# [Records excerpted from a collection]
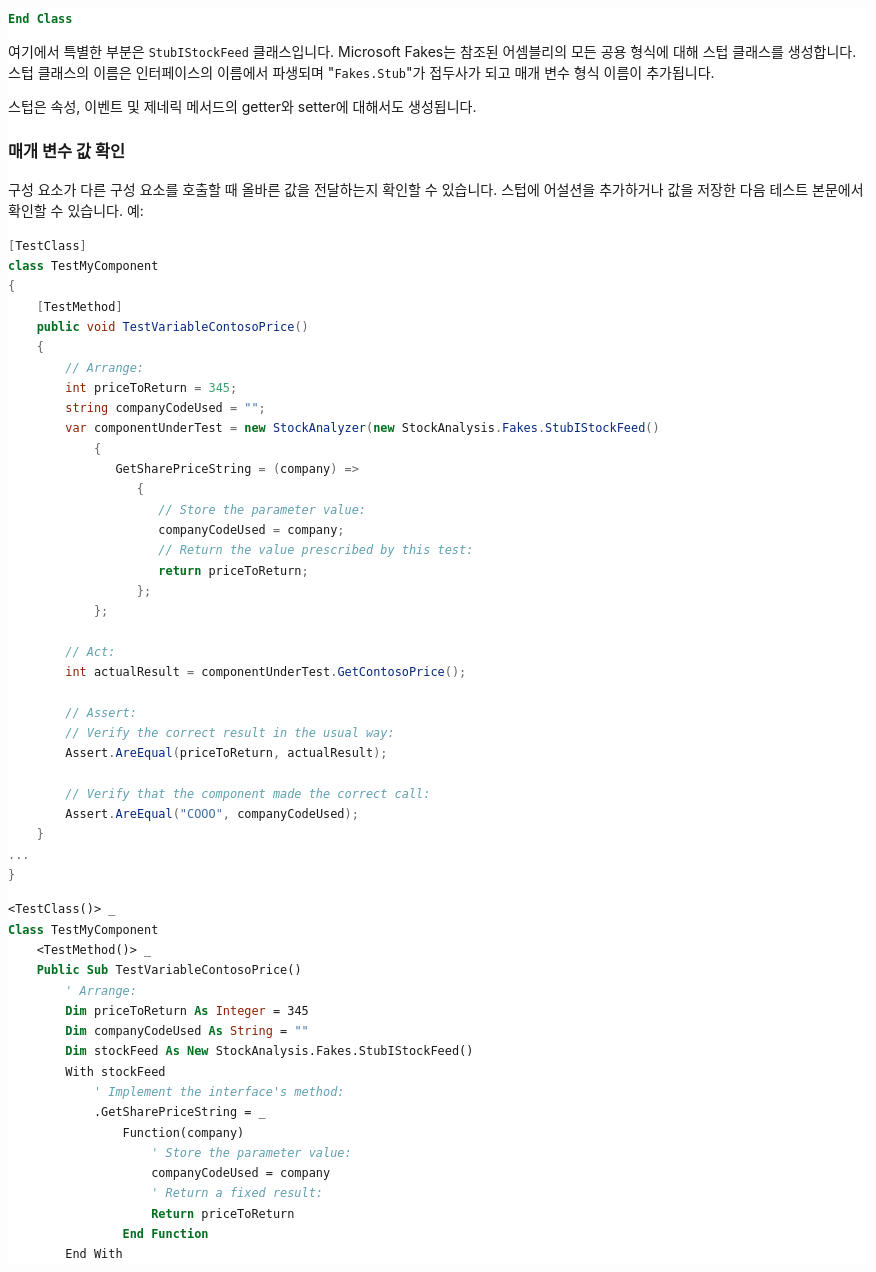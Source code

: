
 ```vb
End Class
```

여기에서 특별한 부분은 `StubIStockFeed` 클래스입니다. Microsoft Fakes는 참조된 어셈블리의 모든 공용 형식에 대해 스텁 클래스를 생성합니다. 스텁 클래스의 이름은 인터페이스의 이름에서 파생되며 "`Fakes.Stub`"가 접두사가 되고 매개 변수 형식 이름이 추가됩니다.

스텁은 속성, 이벤트 및 제네릭 메서드의 getter와 setter에 대해서도 생성됩니다.

### <a name="verify-parameter-values"></a>매개 변수 값 확인

구성 요소가 다른 구성 요소를 호출할 때 올바른 값을 전달하는지 확인할 수 있습니다. 스텁에 어설션을 추가하거나 값을 저장한 다음 테스트 본문에서 확인할 수 있습니다. 예:

```csharp
[TestClass]
class TestMyComponent
{
    [TestMethod]
    public void TestVariableContosoPrice()
    {
        // Arrange:
        int priceToReturn = 345;
        string companyCodeUsed = "";
        var componentUnderTest = new StockAnalyzer(new StockAnalysis.Fakes.StubIStockFeed()
            {
               GetSharePriceString = (company) =>
                  {
                     // Store the parameter value:
                     companyCodeUsed = company;
                     // Return the value prescribed by this test:
                     return priceToReturn;
                  };
            };

        // Act:
        int actualResult = componentUnderTest.GetContosoPrice();

        // Assert:
        // Verify the correct result in the usual way:
        Assert.AreEqual(priceToReturn, actualResult);

        // Verify that the component made the correct call:
        Assert.AreEqual("COOO", companyCodeUsed);
    }
...
}
```

```vb
<TestClass()> _
Class TestMyComponent
    <TestMethod()> _
    Public Sub TestVariableContosoPrice()
        ' Arrange:
        Dim priceToReturn As Integer = 345
        Dim companyCodeUsed As String = ""
        Dim stockFeed As New StockAnalysis.Fakes.StubIStockFeed()
        With stockFeed
            ' Implement the interface's method:
            .GetSharePriceString = _
                Function(company)
                    ' Store the parameter value:
                    companyCodeUsed = company
                    ' Return a fixed result:
                    Return priceToReturn
                End Function
        End With
```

# [WORK REQUIRED]
Among the lines of the data above, find those with the word "Store" and show them.

# [EXERCISE OUTPUT]
                     // Store the parameter value:
                    ' Store the parameter value:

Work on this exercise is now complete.